4. Works made through performance

By contrast with pieces created for performance, some kinds of art involve performance not in instantiating the work but, rather, as an essential element in its creation. This is typically the case in cinema. Unlike a play, a movie is not completed as a work when it is scripted; movies must be made, and performers contribute to this process. Once finished, the cinematic work is screened, not performed. The cinematic art work is the master print, which is multiply instantiated by prints cloned from it. The same is also true for some kinds of music, such as electronic pieces that use tapes of the voice or instruments as their source material; the work is the finished master tape and the copies made from it.

An interesting puzzle is raised by popular music, in which considerable technological modification of sounds recorded in the studio are involved, discs derived from the master have a dominant status and ‘performances’ frequently involve ‘lip- and hand-synching’ to recordings. (Multitracking might preclude genuine live performance.) Is the importance of these recordings a sign that they are definitive of the work?
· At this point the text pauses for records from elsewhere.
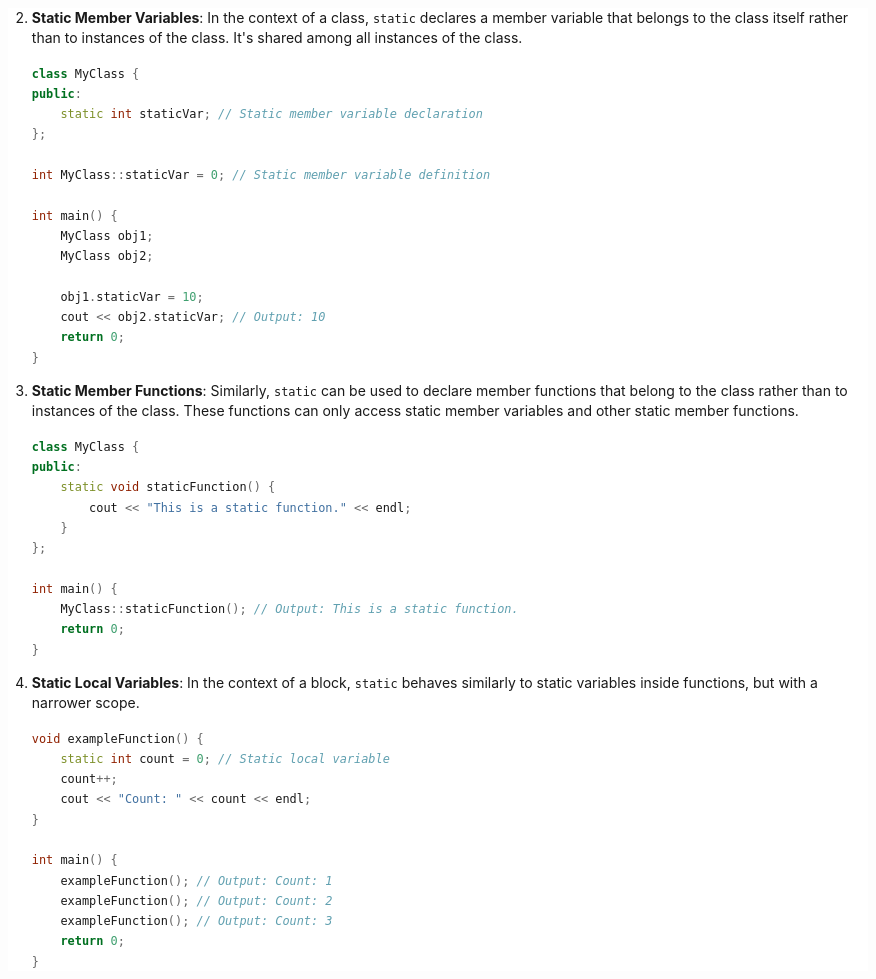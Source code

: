 2. **Static Member Variables**: In the context of a class, `static` declares a member variable that belongs to the class itself rather than to instances of the class. It's shared among all instances of the class.

    ```cpp
    class MyClass {
    public:
        static int staticVar; // Static member variable declaration
    };

    int MyClass::staticVar = 0; // Static member variable definition

    int main() {
        MyClass obj1;
        MyClass obj2;

        obj1.staticVar = 10;
        cout << obj2.staticVar; // Output: 10
        return 0;
    }
    ```

3. **Static Member Functions**: Similarly, `static` can be used to declare member functions that belong to the class rather than to instances of the class. These functions can only access static member variables and other static member functions.

    ```cpp
    class MyClass {
    public:
        static void staticFunction() {
            cout << "This is a static function." << endl;
        }
    };

    int main() {
        MyClass::staticFunction(); // Output: This is a static function.
        return 0;
    }
    ```

4. **Static Local Variables**: In the context of a block, `static` behaves similarly to static variables inside functions, but with a narrower scope.

    ```cpp
    void exampleFunction() {
        static int count = 0; // Static local variable
        count++;
        cout << "Count: " << count << endl;
    }

    int main() {
        exampleFunction(); // Output: Count: 1
        exampleFunction(); // Output: Count: 2
        exampleFunction(); // Output: Count: 3
        return 0;
    }
    ```
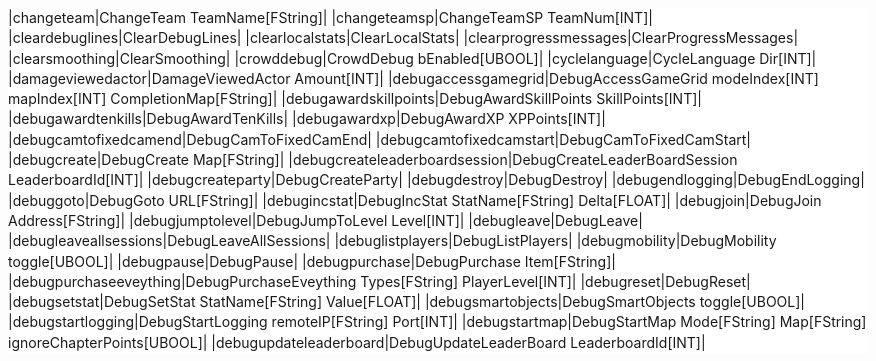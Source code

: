 |changeteam|ChangeTeam TeamName\[FString\]|
|changeteamsp|ChangeTeamSP TeamNum\[INT\]|
|cleardebuglines|ClearDebugLines|
|clearlocalstats|ClearLocalStats|
|clearprogressmessages|ClearProgressMessages|
|clearsmoothing|ClearSmoothing|
|crowddebug|CrowdDebug bEnabled\[UBOOL\]|
|cyclelanguage|CycleLanguage Dir\[INT\]|
|damageviewedactor|DamageViewedActor Amount\[INT\]|
|debugaccessgamegrid|DebugAccessGameGrid modeIndex\[INT\] mapIndex\[INT\] CompletionMap\[FString\]|
|debugawardskillpoints|DebugAwardSkillPoints SkillPoints\[INT\]|
|debugawardtenkills|DebugAwardTenKills|
|debugawardxp|DebugAwardXP XPPoints\[INT\]|
|debugcamtofixedcamend|DebugCamToFixedCamEnd|
|debugcamtofixedcamstart|DebugCamToFixedCamStart|
|debugcreate|DebugCreate Map\[FString\]|
|debugcreateleaderboardsession|DebugCreateLeaderBoardSession LeaderboardId\[INT\]|
|debugcreateparty|DebugCreateParty|
|debugdestroy|DebugDestroy|
|debugendlogging|DebugEndLogging|
|debuggoto|DebugGoto URL\[FString\]|
|debugincstat|DebugIncStat StatName\[FString\] Delta\[FLOAT\]|
|debugjoin|DebugJoin Address\[FString\]|
|debugjumptolevel|DebugJumpToLevel Level\[INT\]|
|debugleave|DebugLeave|
|debugleaveallsessions|DebugLeaveAllSessions|
|debuglistplayers|DebugListPlayers|
|debugmobility|DebugMobility toggle\[UBOOL\]|
|debugpause|DebugPause|
|debugpurchase|DebugPurchase Item\[FString\]|
|debugpurchaseeveything|DebugPurchaseEveything Types\[FString\] PlayerLevel\[INT\]|
|debugreset|DebugReset|
|debugsetstat|DebugSetStat StatName\[FString\] Value\[FLOAT\]|
|debugsmartobjects|DebugSmartObjects toggle\[UBOOL\]|
|debugstartlogging|DebugStartLogging remoteIP\[FString\] Port\[INT\]|
|debugstartmap|DebugStartMap Mode\[FString\] Map\[FString\] ignoreChapterPoints\[UBOOL\]|
|debugupdateleaderboard|DebugUpdateLeaderBoard LeaderboardId\[INT\]|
If so, the primary work in popular music is the album (Gracyk 1996) or the track (Kania 2006) rather than a song for live performance. But this implies that artists’ re-recordings of their own compositions result in new works, not merely in new performances. Alternatively, is it that the recording is a model instance that may be performed live? In that case, the recording is the more important, not because it is that work’s only instance, but because it sets the standard for the work’s subsequent performances. (Or are these questions redundant, because the piece has become the music video, which has superseded the audio tape?)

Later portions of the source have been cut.